**What is being asked**
Pick out every line of the entries below where "through" occurs, and copy those lines.

**Given data**
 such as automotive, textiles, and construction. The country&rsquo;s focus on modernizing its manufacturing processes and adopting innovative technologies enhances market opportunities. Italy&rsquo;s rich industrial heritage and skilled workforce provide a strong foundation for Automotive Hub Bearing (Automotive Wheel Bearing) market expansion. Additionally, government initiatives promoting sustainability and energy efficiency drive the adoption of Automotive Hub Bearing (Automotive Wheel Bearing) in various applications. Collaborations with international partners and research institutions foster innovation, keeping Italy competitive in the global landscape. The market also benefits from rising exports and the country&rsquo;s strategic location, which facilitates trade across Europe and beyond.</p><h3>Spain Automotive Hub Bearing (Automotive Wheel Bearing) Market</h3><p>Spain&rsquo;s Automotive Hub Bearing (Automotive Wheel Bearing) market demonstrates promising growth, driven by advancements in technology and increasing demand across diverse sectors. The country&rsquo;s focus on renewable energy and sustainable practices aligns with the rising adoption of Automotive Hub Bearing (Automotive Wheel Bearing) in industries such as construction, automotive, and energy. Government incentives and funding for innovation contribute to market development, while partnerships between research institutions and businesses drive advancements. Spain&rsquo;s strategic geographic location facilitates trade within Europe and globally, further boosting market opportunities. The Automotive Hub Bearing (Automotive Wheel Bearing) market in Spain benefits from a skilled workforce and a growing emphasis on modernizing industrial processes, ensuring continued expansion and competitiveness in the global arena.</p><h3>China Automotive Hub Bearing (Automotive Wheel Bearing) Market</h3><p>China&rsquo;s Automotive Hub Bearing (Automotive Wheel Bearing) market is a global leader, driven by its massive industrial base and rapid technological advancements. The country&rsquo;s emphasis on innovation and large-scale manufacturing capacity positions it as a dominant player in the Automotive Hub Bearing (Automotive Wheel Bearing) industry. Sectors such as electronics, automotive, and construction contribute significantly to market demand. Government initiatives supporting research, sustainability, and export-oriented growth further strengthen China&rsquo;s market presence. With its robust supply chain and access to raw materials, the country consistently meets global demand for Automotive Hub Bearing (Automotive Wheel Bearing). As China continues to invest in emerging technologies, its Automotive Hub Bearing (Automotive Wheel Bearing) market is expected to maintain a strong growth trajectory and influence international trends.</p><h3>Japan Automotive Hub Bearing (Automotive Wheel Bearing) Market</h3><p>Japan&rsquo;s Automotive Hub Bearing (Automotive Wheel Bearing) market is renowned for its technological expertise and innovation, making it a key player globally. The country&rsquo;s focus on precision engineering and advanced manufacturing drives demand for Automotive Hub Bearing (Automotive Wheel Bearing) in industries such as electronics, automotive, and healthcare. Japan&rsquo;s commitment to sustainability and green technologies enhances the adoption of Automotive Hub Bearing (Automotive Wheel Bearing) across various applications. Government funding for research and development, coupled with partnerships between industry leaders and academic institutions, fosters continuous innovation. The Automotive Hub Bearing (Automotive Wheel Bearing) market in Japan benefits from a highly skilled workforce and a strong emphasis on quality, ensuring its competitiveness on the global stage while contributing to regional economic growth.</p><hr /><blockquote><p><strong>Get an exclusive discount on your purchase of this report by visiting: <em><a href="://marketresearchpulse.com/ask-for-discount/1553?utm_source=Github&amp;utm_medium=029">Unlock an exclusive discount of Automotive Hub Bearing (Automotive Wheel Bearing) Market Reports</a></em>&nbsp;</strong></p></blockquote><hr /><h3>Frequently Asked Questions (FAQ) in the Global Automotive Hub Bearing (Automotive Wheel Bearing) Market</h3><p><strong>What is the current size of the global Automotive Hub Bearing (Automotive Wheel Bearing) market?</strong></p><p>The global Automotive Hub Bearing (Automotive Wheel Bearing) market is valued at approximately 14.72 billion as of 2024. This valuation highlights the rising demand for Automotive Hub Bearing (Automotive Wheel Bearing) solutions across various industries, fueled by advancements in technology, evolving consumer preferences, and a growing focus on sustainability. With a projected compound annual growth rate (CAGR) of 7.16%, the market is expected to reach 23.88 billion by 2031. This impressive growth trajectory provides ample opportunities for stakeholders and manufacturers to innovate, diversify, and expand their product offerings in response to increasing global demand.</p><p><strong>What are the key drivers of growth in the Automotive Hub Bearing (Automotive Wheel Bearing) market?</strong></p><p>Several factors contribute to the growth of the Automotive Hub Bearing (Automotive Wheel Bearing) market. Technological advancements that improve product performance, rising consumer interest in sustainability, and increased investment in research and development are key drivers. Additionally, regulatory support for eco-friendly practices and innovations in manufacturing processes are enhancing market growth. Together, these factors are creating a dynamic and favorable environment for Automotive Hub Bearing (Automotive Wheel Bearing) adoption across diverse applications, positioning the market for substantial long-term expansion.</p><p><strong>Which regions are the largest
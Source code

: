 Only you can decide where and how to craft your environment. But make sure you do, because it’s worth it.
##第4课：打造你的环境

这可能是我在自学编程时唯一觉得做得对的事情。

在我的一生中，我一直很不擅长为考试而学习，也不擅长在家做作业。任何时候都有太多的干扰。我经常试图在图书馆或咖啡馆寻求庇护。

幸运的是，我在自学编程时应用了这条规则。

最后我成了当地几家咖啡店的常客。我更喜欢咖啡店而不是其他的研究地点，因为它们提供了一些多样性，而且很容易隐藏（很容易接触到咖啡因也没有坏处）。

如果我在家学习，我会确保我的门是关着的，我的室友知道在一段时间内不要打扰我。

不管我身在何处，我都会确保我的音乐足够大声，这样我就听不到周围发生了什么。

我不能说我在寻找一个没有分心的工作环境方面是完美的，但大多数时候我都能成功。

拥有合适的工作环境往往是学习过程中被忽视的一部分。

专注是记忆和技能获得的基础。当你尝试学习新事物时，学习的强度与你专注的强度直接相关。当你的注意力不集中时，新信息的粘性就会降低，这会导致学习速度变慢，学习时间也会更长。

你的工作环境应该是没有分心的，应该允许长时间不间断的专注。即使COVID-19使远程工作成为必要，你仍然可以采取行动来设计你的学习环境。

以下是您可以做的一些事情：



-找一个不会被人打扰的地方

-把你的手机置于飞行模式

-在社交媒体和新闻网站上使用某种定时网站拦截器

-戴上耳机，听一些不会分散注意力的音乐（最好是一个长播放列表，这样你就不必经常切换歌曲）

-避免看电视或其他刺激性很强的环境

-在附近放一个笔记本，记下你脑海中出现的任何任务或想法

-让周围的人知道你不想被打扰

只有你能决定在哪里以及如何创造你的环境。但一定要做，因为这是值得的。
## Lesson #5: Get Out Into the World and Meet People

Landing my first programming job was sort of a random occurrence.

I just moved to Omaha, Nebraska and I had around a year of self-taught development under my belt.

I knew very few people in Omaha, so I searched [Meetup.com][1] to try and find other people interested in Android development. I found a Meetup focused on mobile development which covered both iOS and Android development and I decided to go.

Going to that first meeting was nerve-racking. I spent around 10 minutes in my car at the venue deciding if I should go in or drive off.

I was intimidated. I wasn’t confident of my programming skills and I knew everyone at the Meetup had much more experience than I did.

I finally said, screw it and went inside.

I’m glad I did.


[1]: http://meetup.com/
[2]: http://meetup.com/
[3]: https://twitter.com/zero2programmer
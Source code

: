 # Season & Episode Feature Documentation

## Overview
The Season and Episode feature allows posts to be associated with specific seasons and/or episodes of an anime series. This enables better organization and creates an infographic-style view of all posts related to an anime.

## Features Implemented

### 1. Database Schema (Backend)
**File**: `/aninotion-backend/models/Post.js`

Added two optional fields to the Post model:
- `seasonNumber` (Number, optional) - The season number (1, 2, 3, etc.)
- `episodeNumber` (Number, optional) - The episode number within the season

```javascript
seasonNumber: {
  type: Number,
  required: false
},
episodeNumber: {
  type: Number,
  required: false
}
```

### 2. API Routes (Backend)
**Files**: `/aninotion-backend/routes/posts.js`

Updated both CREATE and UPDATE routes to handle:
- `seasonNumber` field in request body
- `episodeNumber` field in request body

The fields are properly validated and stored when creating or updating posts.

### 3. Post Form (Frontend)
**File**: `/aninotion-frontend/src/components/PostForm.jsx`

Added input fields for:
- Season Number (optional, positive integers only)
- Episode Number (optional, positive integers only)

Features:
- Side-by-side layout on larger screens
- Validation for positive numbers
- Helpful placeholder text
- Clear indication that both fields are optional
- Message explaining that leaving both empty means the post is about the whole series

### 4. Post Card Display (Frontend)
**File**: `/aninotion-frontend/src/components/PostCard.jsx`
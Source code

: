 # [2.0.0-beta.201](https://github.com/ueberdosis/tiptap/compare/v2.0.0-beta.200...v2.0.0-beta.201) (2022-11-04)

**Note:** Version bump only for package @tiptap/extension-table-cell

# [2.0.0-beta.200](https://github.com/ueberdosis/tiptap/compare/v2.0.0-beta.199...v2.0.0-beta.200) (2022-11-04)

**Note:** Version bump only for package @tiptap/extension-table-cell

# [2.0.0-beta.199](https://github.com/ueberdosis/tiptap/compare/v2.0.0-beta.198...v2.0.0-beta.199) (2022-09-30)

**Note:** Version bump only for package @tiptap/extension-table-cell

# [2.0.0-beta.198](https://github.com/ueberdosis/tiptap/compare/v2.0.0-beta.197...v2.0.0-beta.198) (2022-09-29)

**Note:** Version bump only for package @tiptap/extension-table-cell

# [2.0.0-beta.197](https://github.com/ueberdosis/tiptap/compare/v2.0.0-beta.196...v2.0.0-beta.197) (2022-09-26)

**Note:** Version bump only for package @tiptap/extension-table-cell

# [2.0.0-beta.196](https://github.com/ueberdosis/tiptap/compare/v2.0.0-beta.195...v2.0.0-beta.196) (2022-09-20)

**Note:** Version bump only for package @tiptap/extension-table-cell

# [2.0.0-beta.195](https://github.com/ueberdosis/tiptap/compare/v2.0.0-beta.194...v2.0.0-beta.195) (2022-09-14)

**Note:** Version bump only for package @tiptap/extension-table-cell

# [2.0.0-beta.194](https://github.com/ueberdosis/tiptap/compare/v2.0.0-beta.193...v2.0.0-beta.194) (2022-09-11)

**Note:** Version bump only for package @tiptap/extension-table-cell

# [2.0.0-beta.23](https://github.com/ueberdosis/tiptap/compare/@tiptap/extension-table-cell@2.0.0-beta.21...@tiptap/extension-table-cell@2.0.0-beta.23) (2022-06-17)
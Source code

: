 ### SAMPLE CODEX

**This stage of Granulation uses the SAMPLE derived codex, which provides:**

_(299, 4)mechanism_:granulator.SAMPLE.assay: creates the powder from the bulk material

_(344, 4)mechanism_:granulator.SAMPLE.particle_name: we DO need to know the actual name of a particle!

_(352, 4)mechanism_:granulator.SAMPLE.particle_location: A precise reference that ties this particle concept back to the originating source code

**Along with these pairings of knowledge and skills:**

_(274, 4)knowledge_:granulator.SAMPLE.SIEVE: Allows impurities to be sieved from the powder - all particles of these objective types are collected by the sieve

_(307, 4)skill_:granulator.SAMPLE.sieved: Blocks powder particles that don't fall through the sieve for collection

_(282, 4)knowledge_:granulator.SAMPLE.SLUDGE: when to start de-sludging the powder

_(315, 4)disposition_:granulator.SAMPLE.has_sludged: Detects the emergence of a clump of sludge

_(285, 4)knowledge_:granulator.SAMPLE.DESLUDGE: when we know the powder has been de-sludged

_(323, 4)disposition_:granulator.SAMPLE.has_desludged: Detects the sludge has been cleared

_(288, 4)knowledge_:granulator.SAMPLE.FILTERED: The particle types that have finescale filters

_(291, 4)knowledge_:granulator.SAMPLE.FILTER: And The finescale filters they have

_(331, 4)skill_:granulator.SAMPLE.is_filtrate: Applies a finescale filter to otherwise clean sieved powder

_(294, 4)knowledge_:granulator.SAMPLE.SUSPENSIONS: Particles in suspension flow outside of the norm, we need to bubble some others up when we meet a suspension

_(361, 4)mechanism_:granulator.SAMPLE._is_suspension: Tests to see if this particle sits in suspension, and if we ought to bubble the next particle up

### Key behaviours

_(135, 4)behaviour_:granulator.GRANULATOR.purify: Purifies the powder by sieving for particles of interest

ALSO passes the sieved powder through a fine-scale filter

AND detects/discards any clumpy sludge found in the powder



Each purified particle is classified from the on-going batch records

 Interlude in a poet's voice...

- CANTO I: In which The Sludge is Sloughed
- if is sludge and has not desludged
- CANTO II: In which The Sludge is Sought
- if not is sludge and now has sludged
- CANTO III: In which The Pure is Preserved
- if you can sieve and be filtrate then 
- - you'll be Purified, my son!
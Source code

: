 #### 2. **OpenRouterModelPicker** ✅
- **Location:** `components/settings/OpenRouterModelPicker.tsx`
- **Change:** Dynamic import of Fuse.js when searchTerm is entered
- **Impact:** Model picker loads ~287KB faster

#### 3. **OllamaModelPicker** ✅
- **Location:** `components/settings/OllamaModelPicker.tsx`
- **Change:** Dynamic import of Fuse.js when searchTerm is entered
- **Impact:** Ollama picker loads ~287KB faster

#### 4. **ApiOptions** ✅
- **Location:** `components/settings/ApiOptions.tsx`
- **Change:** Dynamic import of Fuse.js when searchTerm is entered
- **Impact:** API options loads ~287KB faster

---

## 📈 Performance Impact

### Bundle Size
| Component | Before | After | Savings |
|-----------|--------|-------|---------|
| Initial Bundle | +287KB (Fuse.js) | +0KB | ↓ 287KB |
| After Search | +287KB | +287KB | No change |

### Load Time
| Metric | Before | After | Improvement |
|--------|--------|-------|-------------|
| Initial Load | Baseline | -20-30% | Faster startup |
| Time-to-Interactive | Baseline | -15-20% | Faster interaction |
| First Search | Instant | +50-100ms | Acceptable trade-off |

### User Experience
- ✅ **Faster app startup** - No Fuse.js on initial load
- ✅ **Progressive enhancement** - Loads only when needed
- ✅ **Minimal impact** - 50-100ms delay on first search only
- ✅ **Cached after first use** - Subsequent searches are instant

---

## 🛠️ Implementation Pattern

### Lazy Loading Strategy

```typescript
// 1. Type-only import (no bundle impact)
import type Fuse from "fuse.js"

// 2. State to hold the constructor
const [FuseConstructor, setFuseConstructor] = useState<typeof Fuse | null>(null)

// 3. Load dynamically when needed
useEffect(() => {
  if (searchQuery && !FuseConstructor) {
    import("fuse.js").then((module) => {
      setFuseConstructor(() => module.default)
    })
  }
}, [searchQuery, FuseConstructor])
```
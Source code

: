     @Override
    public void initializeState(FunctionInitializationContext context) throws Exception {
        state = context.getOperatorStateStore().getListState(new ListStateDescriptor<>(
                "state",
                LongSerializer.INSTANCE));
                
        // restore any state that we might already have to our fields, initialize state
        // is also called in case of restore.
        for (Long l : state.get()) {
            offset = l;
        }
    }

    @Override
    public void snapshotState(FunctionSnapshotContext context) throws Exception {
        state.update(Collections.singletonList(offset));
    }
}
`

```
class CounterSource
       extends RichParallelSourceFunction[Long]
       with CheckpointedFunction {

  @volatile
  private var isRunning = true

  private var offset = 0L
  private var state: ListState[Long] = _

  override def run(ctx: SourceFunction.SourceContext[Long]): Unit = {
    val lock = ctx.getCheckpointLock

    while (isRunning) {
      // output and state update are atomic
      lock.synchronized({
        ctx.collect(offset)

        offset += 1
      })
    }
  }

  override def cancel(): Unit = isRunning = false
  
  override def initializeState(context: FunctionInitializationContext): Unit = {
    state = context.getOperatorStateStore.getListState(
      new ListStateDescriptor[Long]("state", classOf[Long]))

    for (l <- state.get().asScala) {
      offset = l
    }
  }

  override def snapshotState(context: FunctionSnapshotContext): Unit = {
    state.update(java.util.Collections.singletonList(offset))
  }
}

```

**Result**
_(307, 4)skill_:granulator.SAMPLE.sieved: Blocks powder particles that don't fall through the sieve for collection
ALSO passes the sieved powder through a fine-scale filter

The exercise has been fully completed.